Mortgage arrears rates rose from a Covid-19 low of 1.0% in the third quarter of 2022 to reach 1.6% in the March quarter of 2024. This is the highest mortgage arrears rate since the first quarter of 2021.

The average variable interest rate on outstanding home occupancy mortgages will increase from 2.86% in April 2022 to 6.39% in March 2024, increasing monthly payments by about $1,600 for a borrower with $750,000 in debt.

Mortgage delinquencies are above the series average, but most borrowers are maintaining their payments by using savings, increasing their hours or working multiple jobs, or reducing their contributions to mortgage offsets or refinance facilities.

As unemployment rises, household savings will fall further and the broader economy will weather a period of weakness, but a major “explosion” in arrears is unlikely unless the labor market weakens more dramatically than expected.

Mortgage delinquency rates rose from a pandemic low of 1.0% in the third quarter of 2022 to reach 1.6% in the March 2024 quarter.

This was the highest mortgage delinquency rate since the first quarter of 2021, although the proportion of loans with late payments was slightly higher at 1.8% at the start of the COVID-19 pandemic.

Mortgage arrears

The increasing trend in late payments was most influenced by non-performing loans, with the delinquency rate rising to 0.93%.

A bad debt is one that is at least 90 days past due or that the lender does not expect to collect in full the amount due.

Delinquency rates for non-performing loans are currently slightly higher than at the beginning of the COVID-19 outbreak (0.92%) and above the series average of 0.86%.

Borrowers who are 30 to 89 days late on their payments account for 0.68% of loans, up from just 0.35% in the third quarter of 2022 but still the highest level since the second quarter of 2020.

This early mortgage delinquency rate is currently above the series average (0.59%) but remains slightly lower than levels recorded at the beginning of the COVID-19 outbreak (0.86%).

The main driver of the rise in mortgage delinquencies is, of course, the sharp rise in the cost of debt.

If the average variable interest rate on outstanding home occupancy mortgages increases from 2.86% in April 2022 to 6.39% in March 2024, a borrower with $750,000 in debt would pay roughly $1,600 more each month in scheduled payments.

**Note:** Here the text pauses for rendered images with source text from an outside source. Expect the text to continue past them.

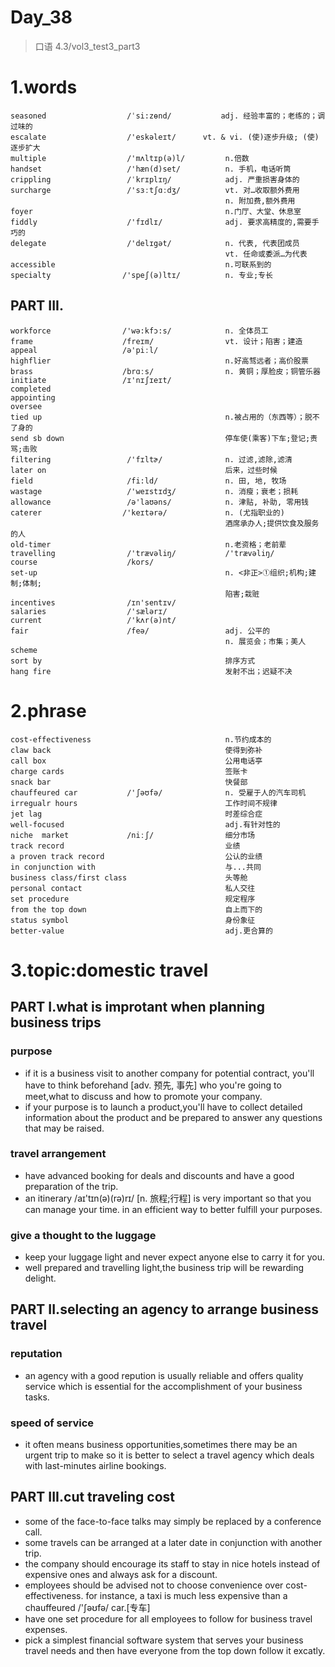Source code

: # Day_38
> 口语 4.3/vol3_test3_part3

# 1.words
    seasoned                  /ˈsi:zɵnd/           adj. 经验丰富的；老练的；调过味的
    escalate                  /'eskəleɪt/      vt. & vi. (使)逐步升级; (使)逐步扩大
    multiple                  /'mʌltɪp(ə)l/         n.倍数
    handset                   /'hæn(d)set/          n. 手机，电话听筒
    crippling                 /ˈkrɪplɪŋ/            adj. 严重损害身体的
    surcharge                 /'sɜːtʃɑːdʒ/          vt. 对…收取额外费用
                                                    n. 附加费,额外费用
    foyer                                           n.门厅、大堂、休息室
    fiddly                    /'fɪdlɪ/              adj. 要求高精度的,需要手巧的
    delegate                  /'delɪgət/            n. 代表, 代表团成员
                                                    vt. 任命或委派…为代表
    accessible                                      n.可联系到的
    specialty                /'speʃ(ə)ltɪ/          n. 专业;专长

## PART III.
    workforce                /'wə:kfɔ:s/            n. 全体员工
    frame                    /freɪm/                vt. 设计；陷害；建造
    appeal                   /ə'piːl/
    highflier                                       n.好高骛远者；高价股票
    brass                    /brɑːs/                n. 黄铜；厚脸皮；铜管乐器
    initiate                 /ɪ'nɪʃɪeɪt/
    completed
    appointing
    oversee
    tied up                                         n.被占用的（东西等）；脱不了身的
    send sb down                                    停车使(乘客)下车;登记;责骂;击败
    filtering                 /'fɪltɚ/              n. 过滤,滤除,滤清
    later on                                        后来，过些时候
    field                     /fi:ld/               n. 田, 地, 牧场
    wastage                   /'weɪstɪdʒ/           n. 消瘦；衰老；损耗
    allowance                 /ə'laʊəns/            n. 津贴, 补助, 零用钱
    caterer                  /'keɪtərə/             n. (尤指职业的)
                                                    酒席承办人;提供饮食及服务的人
    old-timer                                       n.老资格；老前辈
    travelling                /'trævəliŋ/           /'trævəliŋ/
    course                    /kors/
    set-up                                          n. <非正>①组织;机构;建制;体制;
                                                    陷害;栽赃
    incentives                /ɪn'sentɪv/
    salaries                  /'sælərɪ/
    current                   /'kʌr(ə)nt/
    fair                      /feə/                 adj. 公平的
                                                    n. 展览会；市集；美人
    scheme
    sort by                                         排序方式
    hang fire                                       发射不出；迟疑不决

# 2.phrase
    cost-effectiveness                              n.节约成本的
    claw back                                       使得到弥补
    call box                                        公用电话亭
    charge cards                                    签账卡
    snack bar                                       快餐部
    chauffeured car           /'ʃəʊfə/              n. 受雇于人的汽车司机
    irregualr hours                                 工作时间不规律
    jet lag                                         时差综合症
    well-focused                                    adj.有针对性的
    niche  market             /niːʃ/                细分市场
    track record                                    业绩
    a proven track record                           公认的业绩
    in conjunction with                             与...共同
    business class/first class                      头等舱
    personal contact                                私人交往
    set procedure                                   规定程序
    from the top down                               自上而下的
    status symbol                                   身份象征
    better-value                                    adj.更合算的

# 3.topic:domestic travel
## PART I.what is improtant when planning business trips
### purpose 
- if it is a business visit to another company for potential contract,
you'll have
to think
beforehand
[adv. 预先, 事先] 
who you're 
going to 
meet,what
to discuss
and how
to promote
your 
company.
- if your purpose is to launch a product,you'll have to collect
detailed 
information 
about the product and be prepared to answer any questions that
may be
raised.

### travel arrangement
- have advanced booking for deals and discounts and have a good 
preparation
of
the 
trip.
- an itinerary /aɪ'tɪn(ə)(rə)rɪ/ [n. 旅程;行程] is very important so 
that you 
can manage 
your time.
in an 
efficient 
way to
better 
fulfill 
your purposes.

### give a thought to the luggage
- keep your luggage light and never expect anyone else to carry
it for you.
- well prepared and travelling light,the business trip will be 
rewarding
delight.

## PART II.selecting an agency to arrange business travel
### reputation
- an agency with a good repution is usually reliable and offers 
quality service 
which is 
essential
for the
accomplishment 
of your 
business 
tasks.

### speed of service
- it often means business opportunities,sometimes there may 
be an 
urgent
trip to
make so
it is better
to select 
a travel
agency which
deals with 
last-minutes
airline 
bookings.

## PART III.cut traveling cost
- some of the face-to-face talks may simply be replaced by a 
conference call.
- some travels can be arranged at a later date in conjunction 
with 
another trip.
- the company should encourage its staff to stay in nice hotels
instead of 
expensive
ones and
always ask 
for a discount.
- employees should be advised not to choose convenience over 
cost-effectiveness.
for instance,
a taxi is 
much less
expensive 
than a 
chauffeured /'ʃəʊfə/  car.[专车]
- have one set procedure for all employees to follow for 
business 
travel expenses.
- pick a simplest financial software system that serves your 
business travel
needs
and then
have everyone
from the
top down 
follow it
excatly.










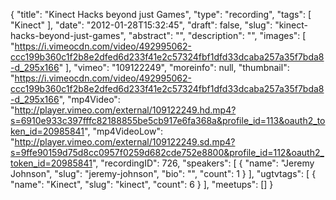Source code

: {
  "title": "Kinect Hacks beyond just Games",
  "type": "recording",
  "tags": [
    "Kinect"
  ],
  "date": "2012-01-28T15:32:45",
  "draft": false,
  "slug": "kinect-hacks-beyond-just-games",
  "abstract": "",
  "description": "",
  "images": [
    "https://i.vimeocdn.com/video/492995062-ccc199b360c1f2b8e2dfed6d233f41e2c57324fbf1dfd33dcaba257a35f7bda8-d_295x166"
  ],
  "vimeo": "109122249",
  "moreinfo": null,
  "thumbnail": "https://i.vimeocdn.com/video/492995062-ccc199b360c1f2b8e2dfed6d233f41e2c57324fbf1dfd33dcaba257a35f7bda8-d_295x166",
  "mp4Video": "http://player.vimeo.com/external/109122249.hd.mp4?s=6910e933c397fffc82188855be5cb917e6fa368a&profile_id=113&oauth2_token_id=20985841",
  "mp4VideoLow": "http://player.vimeo.com/external/109122249.sd.mp4?s=9ffe90159d75d8cc0957f0259d682cde752e8800&profile_id=112&oauth2_token_id=20985841",
  "recordingID": 726,
  "speakers": [
    {
      "name": "Jeremy Johnson",
      "slug": "jeremy-johnson",
      "bio": "",
      "count": 1
    }
  ],
  "ugtvtags": [
    {
      "name": "Kinect",
      "slug": "kinect",
      "count": 6
    }
  ],
  "meetups": []
}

Mortgage Debt Ratio and Interest Rates

But there are other factors

Cost of living pressures are consuming a larger portion of household income, households are paying more tax than ever before and household savings are being drawn down, eroding savings buffers built up throughout the pandemic.

There is also the fact that households are sensitive to sudden adjustments in interest rates, given their historically high debt levels, a large portion of which is mortgage debt.

Easing labour market conditions will also play a role.

Although each measure of mortgage delinquency has risen above its relatively short series average of just five years, most borrowers are continuing to make their mortgage payments on time despite the headwinds mentioned above.

They have done this by drawing down on savings, increasing their hours or working multiple jobs, and reducing their contributions to mortgage offsets and reborrowing facilities.

Mortgage arrears are likely to rise further as unemployment rises, household savings decline further and the broader economic climate weathers a period of weakness.

But unless the labor market weakens much more than expected, arrears are unlikely to experience a significant “explosion.”

For homeowners who are behind on their payments, most are likely able to sell their property to pay off their debts.

The RBA’s latest debt-to-income estimates suggest that only around 1% of homes across Australia have debt levels that exceed their value.

As home prices continue to rise, debt risk is decreasing.

Another factor in low mortgage delinquency rates is likely to be Australia’s history of strict underwriting standards by financial institutions and the prudential regulator, APRA.

A borrower’s ability to repay will continue to be assessed at the mortgage interest rate, which is 3.0 percentage points above the loan product rate, following APRA’s increase in the repayment capacity buffer in October 2021 from 2.5 percentage points.